You don't go to a separate moderation panel. The tools are on the posts themselves, typically in an overflow menu on each post.
What You Can Do
Pinning a Post
A pinned post stays at the top of the group regardless of how new other posts are. Pin important announcements, group rules, or information members need to reference often.
In the post's overflow menu, choose to pin the post. Once pinned, a PINNED label appears at the top of the post in the group's list view.
Locking a Thread
Locking a post stops anyone from adding new comments. The post and existing comments stay visible. Use this when a discussion is finished, has gotten heated, or when a topic has been settled and you don't want it re-opened.
Once locked, a LOCKED label appears on the post and the comment box is replaced with a message explaining that the post is locked. You can unlock it later if needed.
Approving Pending Posts
Some groups — typically official announcement groups — are set up so posts need approval before they're visible to everyone. In those groups, the group list shows a pending count next to its name. Open the group to review and approve the pending posts.
Other Post Controls
Depending on your admin level and how the group is set up, the overflow menu on a post may also let you move the post to a different group or remove it entirely. Use removal sparingly — it takes the post and its comments off the group for everyone.
Not every group requires post approval. Your site admin decides that on a per-group basis. If a group is open, posts show up right away — you can still pin or lock them afterward.
When to Use Each Action
- Pin — For important content members should see first. Don't over-pin — if too many posts are pinned, members stop paying attention.

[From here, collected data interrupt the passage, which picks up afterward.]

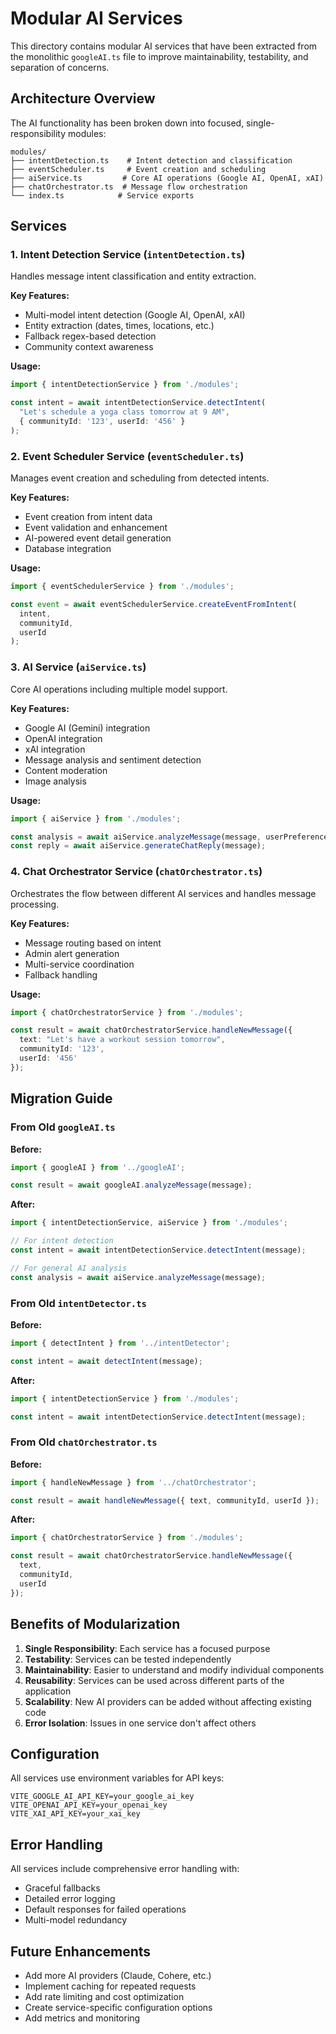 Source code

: # Modular AI Services

This directory contains modular AI services that have been extracted from the monolithic `googleAI.ts` file to improve maintainability, testability, and separation of concerns.

## Architecture Overview

The AI functionality has been broken down into focused, single-responsibility modules:

```
modules/
├── intentDetection.ts    # Intent detection and classification
├── eventScheduler.ts     # Event creation and scheduling
├── aiService.ts         # Core AI operations (Google AI, OpenAI, xAI)
├── chatOrchestrator.ts  # Message flow orchestration
└── index.ts            # Service exports
```

## Services

### 1. Intent Detection Service (`intentDetection.ts`)

Handles message intent classification and entity extraction.

**Key Features:**
- Multi-model intent detection (Google AI, OpenAI, xAI)
- Entity extraction (dates, times, locations, etc.)
- Fallback regex-based detection
- Community context awareness

**Usage:**
```typescript
import { intentDetectionService } from './modules';

const intent = await intentDetectionService.detectIntent(
  "Let's schedule a yoga class tomorrow at 9 AM",
  { communityId: '123', userId: '456' }
);
```

### 2. Event Scheduler Service (`eventScheduler.ts`)

Manages event creation and scheduling from detected intents.

**Key Features:**
- Event creation from intent data
- Event validation and enhancement
- AI-powered event detail generation
- Database integration

**Usage:**
```typescript
import { eventSchedulerService } from './modules';

const event = await eventSchedulerService.createEventFromIntent(
  intent,
  communityId,
  userId
);
```

### 3. AI Service (`aiService.ts`)

Core AI operations including multiple model support.

**Key Features:**
- Google AI (Gemini) integration
- OpenAI integration
- xAI integration
- Message analysis and sentiment detection
- Content moderation
- Image analysis

**Usage:**
```typescript
import { aiService } from './modules';

const analysis = await aiService.analyzeMessage(message, userPreferences);
const reply = await aiService.generateChatReply(message);
```

### 4. Chat Orchestrator Service (`chatOrchestrator.ts`)

Orchestrates the flow between different AI services and handles message processing.

**Key Features:**
- Message routing based on intent
- Admin alert generation
- Multi-service coordination
- Fallback handling

**Usage:**
```typescript
import { chatOrchestratorService } from './modules';

const result = await chatOrchestratorService.handleNewMessage({
  text: "Let's have a workout session tomorrow",
  communityId: '123',
  userId: '456'
});
```

## Migration Guide

### From Old `googleAI.ts`

**Before:**
```typescript
import { googleAI } from '../googleAI';

const result = await googleAI.analyzeMessage(message);
```

**After:**
```typescript
import { intentDetectionService, aiService } from './modules';

// For intent detection
const intent = await intentDetectionService.detectIntent(message);

// For general AI analysis
const analysis = await aiService.analyzeMessage(message);
```

### From Old `intentDetector.ts`

**Before:**
```typescript
import { detectIntent } from '../intentDetector';

const intent = await detectIntent(message);
```

**After:**
```typescript
import { intentDetectionService } from './modules';

const intent = await intentDetectionService.detectIntent(message);
```

### From Old `chatOrchestrator.ts`

**Before:**
```typescript
import { handleNewMessage } from '../chatOrchestrator';

const result = await handleNewMessage({ text, communityId, userId });
```

**After:**
```typescript
import { chatOrchestratorService } from './modules';

const result = await chatOrchestratorService.handleNewMessage({
  text,
  communityId,
  userId
});
```

## Benefits of Modularization

1. **Single Responsibility**: Each service has a focused purpose
2. **Testability**: Services can be tested independently
3. **Maintainability**: Easier to understand and modify individual components
4. **Reusability**: Services can be used across different parts of the application
5. **Scalability**: New AI providers can be added without affecting existing code
6. **Error Isolation**: Issues in one service don't affect others

## Configuration

All services use environment variables for API keys:

```env
VITE_GOOGLE_AI_API_KEY=your_google_ai_key
VITE_OPENAI_API_KEY=your_openai_key
VITE_XAI_API_KEY=your_xai_key
```

## Error Handling

All services include comprehensive error handling with:
- Graceful fallbacks
- Detailed error logging
- Default responses for failed operations
- Multi-model redundancy

## Future Enhancements

- Add more AI providers (Claude, Cohere, etc.)
- Implement caching for repeated requests
- Add rate limiting and cost optimization
- Create service-specific configuration options
- Add metrics and monitoring  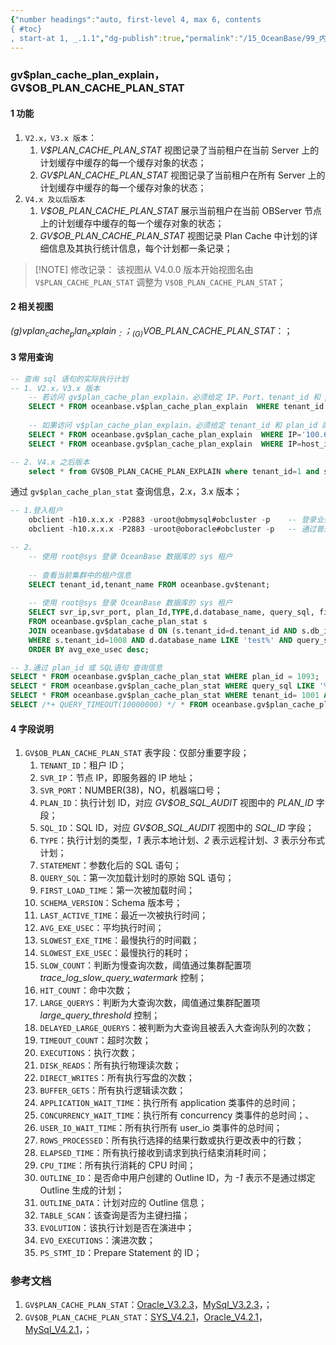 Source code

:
 ```yaml
---
{"number headings":"auto, first-level 4, max 6, contents
{ #toc}
, start-at 1, _.1.1","dg-publish":true,"permalink":"/15_OceanBase/99_内部表介绍/gv, plan_cache_plan_explain/","dgPassFrontmatter":true}
---
```



### gv\$plan_cache_plan_explain，GV\$OB_PLAN_CACHE_PLAN_STAT
#### 1 功能
1. `V2.x，V3.x 版本`：
	1. *V$PLAN_CACHE_PLAN_STAT* 视图记录了当前租户在当前 Server 上的计划缓存中缓存的每一个缓存对象的状态；
	2. *GV$PLAN_CACHE_PLAN_STAT* 视图记录了当前租户在所有 Server 上的计划缓存中缓存的每一个缓存对象的状态；
3. `V4.x 及以后版本`
	1. *V$OB_PLAN_CACHE_PLAN_STAT* 展示当前租户在当前 OBServer 节点上的计划缓存中缓存的每一个缓存对象的状态；
	2. *GV$OB_PLAN_CACHE_PLAN_STAT* 视图记录 Plan Cache 中计划的详细信息及其执行统计信息，每个计划都一条记录；

> [!NOTE] 修改记录：
> 该视图从 V4.0.0 版本开始视图名由 `V$PLAN_CACHE_PLAN_STAT` 调整为 `V$OB_PLAN_CACHE_PLAN_STAT`；

#### 2 相关视图
_(g)v$plan_cache_plan_explain_：；  
_(G)V$OB_PLAN_CACHE_PLAN_STAT_：；

#### 3 常用查询

```sql
-- 查询 sql 语句的实际执行计划
-- 1. V2.x，V3.x 版本
	-- 若访问 gv$plan_cache_plan_explain，必须给定 IP、Port、tenant_id 和 plan_id 这四列的值；  
	SELECT * FROM oceanbase.v$plan_cache_plan_explain  WHERE tenant_id = 1008 AND plan_id = 12568;  
	  
	-- 如果访问 v$plan_cache_plan_explain，必须给定 tenant_id 和 plan_id 的值，否则系统将返回空集；  
	SELECT * FROM oceanbase.gv$plan_cache_plan_explain  WHERE IP='100.64.174.102' and Port=2882 and tenant_id = 1008 AND plan_id = 12568;  
	SELECT * FROM oceanbase.gv$plan_cache_plan_explain  WHERE IP=host_ip() AND PORT = rpc_port() and tenant_id = 1008 AND plan_id = 12568;

-- 2. V4.x 之后版本
	select * from GV$OB_PLAN_CACHE_PLAN_EXPLAIN where tenant_id=1 and svr_ip='xx.xx.xx.xx' and svr_port=2882 and plan_id=349;
```

通过 `gv$plan_cache_plan_stat` 查询信息，2.x，3.x 版本；

```sql
-- 1.登入租户
	obclient -h10.x.x.x -P2883 -uroot@obmysql#obcluster -p    -- 登录业务 MySql 租户
	obclient -h10.x.x.x -P2883 -uroot@oboracle#obcluster -p   -- 通过普通用户登录 Oracle 租户

-- 2.
	-- 使用 root@sys 登录 OceanBase 数据库的 sys 租户  
	
	-- 查看当前集群中的租户信息  
	SELECT tenant_id,tenant_name FROM oceanbase.gv$tenant;  
	
	-- 使用 root@sys 登录 OceanBase 数据库的 sys 租户  
	SELECT svr_ip,svr_port, plan_Id,TYPE,d.database_name, query_sql, first_load_time, avg_exe_usec, slow_count,executions, slowest_exe_usec, sql_id  
	FROM oceanbase.gv$plan_cache_plan_stat s  
	JOIN oceanbase.gv$database d ON (s.tenant_id=d.tenant_id AND s.db_id=d.database_id)  
	WHERE s.tenant_id=1008 AND d.database_name LIKE 'test%' AND query_sql LIKE '%tab_1%'  
	ORDER BY avg_exe_usec desc;  

-- 3.通过 plan_id 或 SQL语句 查询信息
SELECT * FROM oceanbase.gv$plan_cache_plan_stat WHERE plan_id = 1093;
SELECT * FROM oceanbase.gv$plan_cache_plan_stat WHERE query_sql LIKE '%INSERT INTO test%';  -- 通过 SQL
SELECT * FROM oceanbase.gv$plan_cache_plan_stat WHERE tenant_id= 1001 AND STATEMENT LIKE 'insert into tab_1%'  limit 10\G 
SELECT /*+ QUERY_TIMEOUT(10000000) */ * FROM oceanbase.gv$plan_cache_plan_stat WHERE tenant_id= 1008 and statement LIKE '%tab_1%' limit 10\G
```


#### 4 字段说明
1. `GV$OB_PLAN_CACHE_PLAN_STAT` 表字段：仅部分重要字段；
	1. `TENANT_ID`：租户 ID；
	2. `SVR_IP`：节点 IP，即服务器的 IP 地址；
	3. `SVR_PORT`：NUMBER(38)，NO，机器端口号；
	4. `PLAN_ID`：执行计划 ID，对应 *GV\$OB_SQL_AUDIT* 视图中的 *PLAN_ID* 字段；
	5. `SQL_ID`：SQL ID，对应 *GV\$OB_SQL_AUDIT* 视图中的 *SQL_ID* 字段；
	6. `TYPE`：执行计划的类型，*1* 表示本地计划、*2* 表示远程计划、*3* 表示分布式计划；
	7. `STATEMENT`：参数化后的 SQL 语句；
	8. `QUERY_SQL`：第一次加载计划时的原始 SQL 语句；
	9. `FIRST_LOAD_TIME`：第一次被加载时间；
	10. `SCHEMA_VERSION`：Schema 版本号；
	11. `LAST_ACTIVE_TIME`：最近一次被执行时间；
	12. `AVG_EXE_USEC`：平均执行时间；
	13. `SLOWEST_EXE_TIME`：最慢执行的时间戳；
	14. `SLOWEST_EXE_USEC`：最慢执行的耗时；
	15. `SLOW_COUNT`：判断为慢查询次数，阈值通过集群配置项 *trace_log_slow_query_watermark* 控制；
	16. `HIT_COUNT`：命中次数；
	17. `LARGE_QUERYS`：判断为大查询次数，阈值通过集群配置项 *large_query_threshold* 控制；
	18. `DELAYED_LARGE_QUERYS`：被判断为大查询且被丢入大查询队列的次数；
	19. `TIMEOUT_COUNT`：超时次数；
	20. `EXECUTIONS`：执行次数；
	21. `DISK_READS`：所有执行物理读次数；
	22. `DIRECT_WRITES`：所有执行写盘的次数；
	23. `BUFFER_GETS`：所有执行逻辑读次数；
	24. `APPLICATION_WAIT_TIME`：执行所有 application 类事件的总时间；
	25. `CONCURRENCY_WAIT_TIME`：执行所有 concurrency 类事件的总时间；、
	26. `USER_IO_WAIT_TIME`：所有执行所有 user_io 类事件的总时间；
	27. `ROWS_PROCESSED`：所有执行选择的结果行数或执行更改表中的行数；
	28. `ELAPSED_TIME`：所有执行接收到请求到执行结束消耗时间；
	29. `CPU_TIME`：所有执行消耗的 CPU 时间；
	30. `OUTLINE_ID`：是否命中用户创建的 Outline ID，为 *-1* 表示不是通过绑定 Outline 生成的计划；
	31. `OUTLINE_DATA`：计划对应的 Outline 信息；
	32. `TABLE_SCAN`：该查询是否为主键扫描；
	33. `EVOLUTION`：该执行计划是否在演进中；
	34. `EVO_EXECUTIONS`：演进次数；
	35. `PS_STMT_ID`：Prepare Statement 的 ID；



### 参考文档
1. `GV$PLAN_CACHE_PLAN_STAT`：[Oracle_V3.2.3](https://www.oceanbase.com/docs/enterprise-oceanbase-database-cn-10000000000356201)，[MySql_V3.2.3](https://www.oceanbase.com/docs/enterprise-oceanbase-database-cn-10000000000356324)，；
2. `GV$OB_PLAN_CACHE_PLAN_STAT`：[SYS_V4.2.1](https://www.oceanbase.com/docs/common-oceanbase-database-cn-1000000000219745)，[Oracle_V4.2.1](https://www.oceanbase.com/docs/common-oceanbase-database-cn-1000000000219080)，[MySql_V4.2.1](https://www.oceanbase.com/docs/common-oceanbase-database-cn-1000000000219910)，；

- Lock — When a discussion is done or needs to cool off. It's less drastic than removing the post, because the content stays visible.
- Move — If a post is valuable but in the wrong group.
- Remove — For spam or content that clearly shouldn't be there.
Which Groups You Can Moderate
Which groups you can moderate depends on your admin level and the group's organization:
- Club Admin — Any group in the club.
- Org Admin — Groups belonging to organizations below the org where you hold your role.
- Local Admin — Groups belonging to your own organization only.
Your site admin can also designate specific members as moderators for specific groups, even if they don't hold an admin-level officer role.